Les changements climatiques annoncés pourraient de plus accélérer et aggraver ces évolutions préoccupantes.

-  Des concurrences accrues pour l’accès à l’espace et aux ressources naturelles

Trois types de concurrences peuvent être relevés :

(i) Les concurrences anciennes, qui s’aggravent et se traduisent par des tensions entre : agriculteurs et éleveurs ; certains exploitants forestiers et les populations locales ; les pêcheurs locaux et ceux venus de l’extérieur.

(ii) L’affectation d’espaces agro-sylvo-pastoraux et maritimes à d’autres usages : l’urbanisation rapide qui absorbe l’espace agricole situé à la périphérie des villes, notamment dans les zones côtières proches de Dakar, exacerbé par la communalisation (Darou Khoudoss, Ross Béthio, etc.) ; des installations à vocation touristique (stations balnéaires) se font sur le domaine maritime (petite Côte, Oussouye, Saint-Louis) ; des équipements et des infrastructures à vocation minière ou industrielle sont mis en place dans l’espace agricole (Kédougou, plateau de Thiès). Les paysans comprennent la nécessité pour le Sénégal de diversifier son économie, mais question se pose en termes de modalités d’implantation d’activités nouvelles et de contreparties pour la population locale (emploi, indemnisation)

(iii) Le développement du rôle de l’agro-business dans la production constitue une forme de concurrence particulièrement préoccupante pour les exploitations familiales. Jusqu’à une date récente, les opérateurs économiques ont surtout investi dans l’amont et dans l’aval de la production primaire. Les EF et leurs organisations reconnaissent l’importance du rôle des industries de transformation (tomate industrielle, poisson, coton, arachide, etc.), qui stimulent la production dès lors qu’elles sécurisent les débouchés et les prix (contractualisation). Néanmoins, peu d’opérateurs économiques ont investi jusqu’ici dans les productions primaires à l’exception de la pêche (la pêche semi-industrielle assure le tiers des mises à terre), de l’exploitation forestière, de l’aviculture, etc.
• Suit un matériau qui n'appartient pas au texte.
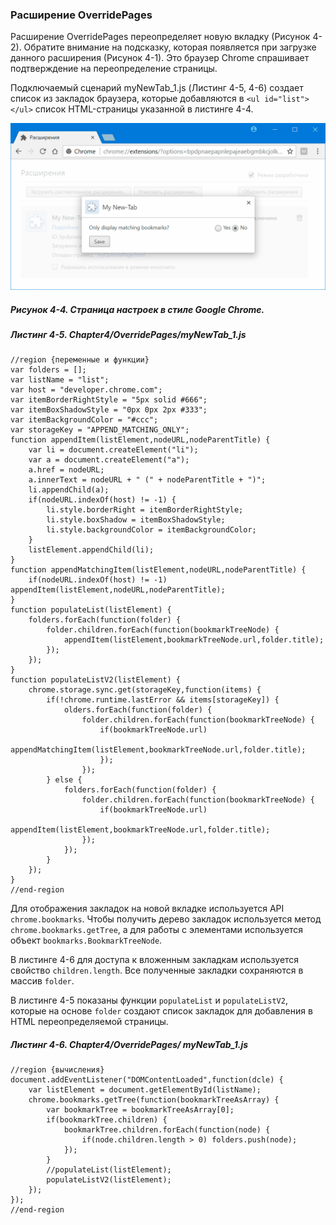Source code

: ### Расширение OverridePages

Расширение OverridePages переопределяет новую вкладку \(Рисунок 4-2\). Обратите внимание на подсказку, которая появляется при загрузке данного расширения \(Рисунок 4-1\). Это браузер Chrome спрашивает подтверждение на переопределение страницы.

Подключаемый сценарий myNewTab\_1.js \(Листинг 4-5, 4-6\) создает список из закладок браузера, которые добавляются в `<ul id="list"></ul>` список HTML-страницы указанной в листинге 4-4.

![Рисунок 4-4. Страница настроек в стиле Google Chrome](/assets/figure-4-4.png)

##### Рисунок 4-4. _Страница настроек в стиле Google Chrome._

##### Листинг 4-5. _Chapter4/OverridePages/myNewTab\_1.js_

```
//region {переменные и функции}
var folders = [];
var listName = "list";
var host = "developer.chrome.com";
var itemBorderRightStyle = "5px solid #666";
var itemBoxShadowStyle = "0px 0px 2px #333";
var itemBackgroundColor = "#ccc";
var storageKey = "APPEND_MATCHING_ONLY";
function appendItem(listElement,nodeURL,nodeParentTitle) {
    var li = document.createElement("li");
    var a = document.createElement("a");
    a.href = nodeURL;
    a.innerText = nodeURL + " (" + nodeParentTitle + ")";
    li.appendChild(a);
    if(nodeURL.indexOf(host) != -1) {
        li.style.borderRight = itemBorderRightStyle;
        li.style.boxShadow = itemBoxShadowStyle;
        li.style.backgroundColor = itemBackgroundColor;
    }
    listElement.appendChild(li);
}
function appendMatchingItem(listElement,nodeURL,nodeParentTitle) {
    if(nodeURL.indexOf(host) != -1) appendItem(listElement,nodeURL,nodeParentTitle);
}
function populateList(listElement) {
    folders.forEach(function(folder) {
        folder.children.forEach(function(bookmarkTreeNode) {
            appendItem(listElement,bookmarkTreeNode.url,folder.title);
        });
    });
}
function populateListV2(listElement) {
    chrome.storage.sync.get(storageKey,function(items) {
        if(!chrome.runtime.lastError && items[storageKey]) {
            olders.forEach(function(folder) {
                folder.children.forEach(function(bookmarkTreeNode) {
                    if(bookmarkTreeNode.url)
                        appendMatchingItem(listElement,bookmarkTreeNode.url,folder.title);
                    });
                });
        } else {
            folders.forEach(function(folder) {
                folder.children.forEach(function(bookmarkTreeNode) {
                    if(bookmarkTreeNode.url)
                        appendItem(listElement,bookmarkTreeNode.url,folder.title);
                });
            });
        }
    });
}
//end-region
```

Для отображения закладок на новой вкладке используется API `chrome.bookmarks`. Чтобы получить дерево закладок используется метод `chrome.bookmarks.getTree`, а для работы с элементами используется объект `bookmarks.BookmarkTreeNode`.

В листинге 4-6 для доступа к вложенным закладкам используется свойство `children.length`. Все полученные закладки сохраняются в массив `folder`.

В листинге 4-5 показаны функции `populateList` и `populateListV2`, которые на основе `folder` создают список закладок для добавления в HTML переопределяемой страницы.

##### Листинг 4-6. _Chapter4/OverridePages/ myNewTab\_1.js_

```
//region {вычисления}
document.addEventListener("DOMContentLoaded",function(dcle) {
    var listElement = document.getElementById(listName);
    chrome.bookmarks.getTree(function(bookmarkTreeAsArray) {
        var bookmarkTree = bookmarkTreeAsArray[0];
        if(bookmarkTree.children) {
            bookmarkTree.children.forEach(function(node) {
                if(node.children.length > 0) folders.push(node);
            });
        }
        //populateList(listElement);
        populateListV2(listElement);
    });
});
//end-region
```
L’entrée massive de l’agro-business dans la production agricole est très préoccupante pour les EF eu égard : (i) à l’importance des surfaces concernées, si les projets en cours ou prévus se concrétisent : le programme agro-carburant prévoit l’affectation de 320.000 ha en 2012, la GOANA accroît fortement la demande de terres conduisant ainsi à des situations où certaines CR ont distribué plus que le disponible foncier (CR de Mbane) ; (ii) aux modalités d’attribution des terres (les procédures actuelles d’attributions ne sont pas transparentes, certaines procédures ne s’inscrivent pas dans le cadre légal existant et l’impact environnemental que pourrait avoir la multiplication d’entreprises agricoles fortement capitalisées n’est pas mesuré) ; (iii) aux informations concernant une future réforme foncière qui pourrait conduire à des processus d’exclusion de l’agriculture familiale dans certaines zones, au profit d’entrepreneurs étrangers à la zone.

Typologie des exploitations familiales du Sénégal

Le travail mené par la FONGS en 2009 auprès de plus de 700 exploitations a permis d’établir une typologie de ces exploitations selon leur rapport à l’espace et aux ressources :

Cas A : Exploitations familiales disposant de superficies suffisantes, avec des ressources naturelles en bon état et bien exploitées

Zones concernées : Delta, Sud du Bassin Arachidier, Niani et zones où la densité démographique est encore limitée et où la fertilité est correcte.
Risques : (i) saturation actuelle de l’espace est prévisible dans 10 ans si les systèmes de production n’évoluent pas ; (ii) installation d’acteurs extérieurs intéressés par ces bonnes terres.

Cas B : Exploitations familiales qui ont un espace suffisant, qu’elles ne peuvent exploiter que partiellement.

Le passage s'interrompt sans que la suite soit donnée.